Could the listing be repeated exactly, with every picture dropped?
————————
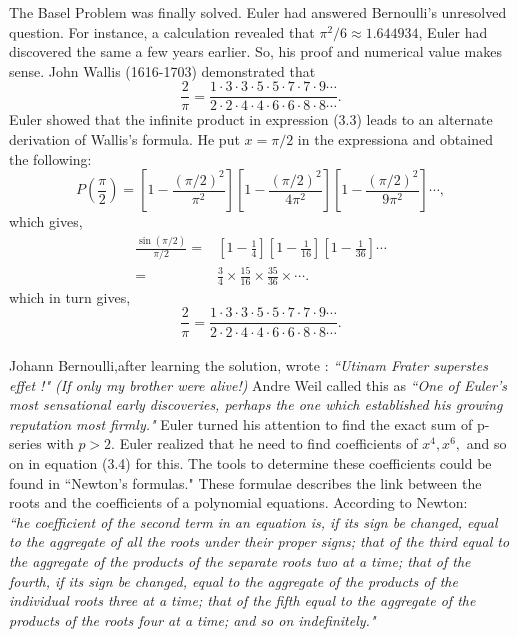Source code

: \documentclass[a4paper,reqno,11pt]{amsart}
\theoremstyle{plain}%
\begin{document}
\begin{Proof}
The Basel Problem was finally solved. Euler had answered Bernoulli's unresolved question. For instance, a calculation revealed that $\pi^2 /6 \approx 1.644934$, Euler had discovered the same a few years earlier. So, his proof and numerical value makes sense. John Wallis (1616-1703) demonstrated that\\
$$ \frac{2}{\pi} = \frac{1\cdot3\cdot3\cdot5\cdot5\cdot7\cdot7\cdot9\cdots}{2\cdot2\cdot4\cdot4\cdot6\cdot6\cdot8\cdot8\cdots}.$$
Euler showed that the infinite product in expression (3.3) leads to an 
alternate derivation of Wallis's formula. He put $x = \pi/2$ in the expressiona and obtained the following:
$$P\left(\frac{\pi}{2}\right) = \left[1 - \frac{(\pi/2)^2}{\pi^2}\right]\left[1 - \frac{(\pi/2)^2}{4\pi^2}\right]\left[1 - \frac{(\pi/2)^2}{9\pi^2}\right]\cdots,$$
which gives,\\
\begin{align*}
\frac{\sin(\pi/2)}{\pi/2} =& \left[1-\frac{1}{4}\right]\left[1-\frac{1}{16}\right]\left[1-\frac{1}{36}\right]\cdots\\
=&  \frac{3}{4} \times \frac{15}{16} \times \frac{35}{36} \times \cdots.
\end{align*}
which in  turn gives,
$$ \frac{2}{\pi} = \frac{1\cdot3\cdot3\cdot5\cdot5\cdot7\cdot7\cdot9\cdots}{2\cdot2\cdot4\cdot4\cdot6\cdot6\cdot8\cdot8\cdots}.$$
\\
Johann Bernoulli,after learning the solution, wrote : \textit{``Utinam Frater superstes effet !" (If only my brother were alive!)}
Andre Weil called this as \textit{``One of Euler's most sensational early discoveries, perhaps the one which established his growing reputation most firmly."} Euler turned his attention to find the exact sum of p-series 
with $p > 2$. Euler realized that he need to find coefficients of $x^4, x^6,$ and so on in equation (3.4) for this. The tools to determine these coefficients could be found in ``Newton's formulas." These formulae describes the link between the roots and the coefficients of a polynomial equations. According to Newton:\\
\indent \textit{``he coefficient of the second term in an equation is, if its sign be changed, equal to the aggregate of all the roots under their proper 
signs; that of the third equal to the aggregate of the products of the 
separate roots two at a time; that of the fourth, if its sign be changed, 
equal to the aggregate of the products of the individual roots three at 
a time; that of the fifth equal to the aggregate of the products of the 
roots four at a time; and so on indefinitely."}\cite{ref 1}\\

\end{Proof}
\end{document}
————————
▸ **Solution for this task**
Source code

: \documentclass[a4paper,reqno,11pt]{amsart}
\theoremstyle{plain}%
\begin{document}
\begin{Proof}
The Basel Problem was finally solved. Euler had answered Bernoulli's unresolved question. For instance, a calculation revealed that $\pi^2 /6 \approx 1.644934$, Euler had discovered the same a few years earlier. So, his proof and numerical value makes sense. John Wallis (1616-1703) demonstrated that\\
$$ \frac{2}{\pi} = \frac{1\cdot3\cdot3\cdot5\cdot5\cdot7\cdot7\cdot9\cdots}{2\cdot2\cdot4\cdot4\cdot6\cdot6\cdot8\cdot8\cdots}.$$
Euler showed that the infinite product in expression (3.3) leads to an 
alternate derivation of Wallis's formula. He put $x = \pi/2$ in the expressiona and obtained the following:
$$P\left(\frac{\pi}{2}\right) = \left[1 - \frac{(\pi/2)^2}{\pi^2}\right]\left[1 - \frac{(\pi/2)^2}{4\pi^2}\right]\left[1 - \frac{(\pi/2)^2}{9\pi^2}\right]\cdots,$$
which gives,\\
\begin{align*}
\frac{\sin(\pi/2)}{\pi/2} =& \left[1-\frac{1}{4}\right]\left[1-\frac{1}{16}\right]\left[1-\frac{1}{36}\right]\cdots\\
=&  \frac{3}{4} \times \frac{15}{16} \times \frac{35}{36} \times \cdots.
\end{align*}
which in  turn gives,
$$ \frac{2}{\pi} = \frac{1\cdot3\cdot3\cdot5\cdot5\cdot7\cdot7\cdot9\cdots}{2\cdot2\cdot4\cdot4\cdot6\cdot6\cdot8\cdot8\cdots}.$$
\\
Johann Bernoulli,after learning the solution, wrote : \textit{``Utinam Frater superstes effet !" (If only my brother were alive!)}
Andre Weil called this as \textit{``One of Euler's most sensational early discoveries, perhaps the one which established his growing reputation most firmly."} Euler turned his attention to find the exact sum of p-series 
with $p > 2$. Euler realized that he need to find coefficients of $x^4, x^6,$ and so on in equation (3.4) for this. The tools to determine these coefficients could be found in ``Newton's formulas." These formulae describes the link between the roots and the coefficients of a polynomial equations. According to Newton:\\
\indent \textit{``he coefficient of the second term in an equation is, if its sign be changed, equal to the aggregate of all the roots under their proper 
signs; that of the third equal to the aggregate of the products of the 
separate roots two at a time; that of the fourth, if its sign be changed, 
equal to the aggregate of the products of the individual roots three at 
a time; that of the fifth equal to the aggregate of the products of the 
roots four at a time; and so on indefinitely."}\cite{ref 1}\\

\end{Proof}
\end{document}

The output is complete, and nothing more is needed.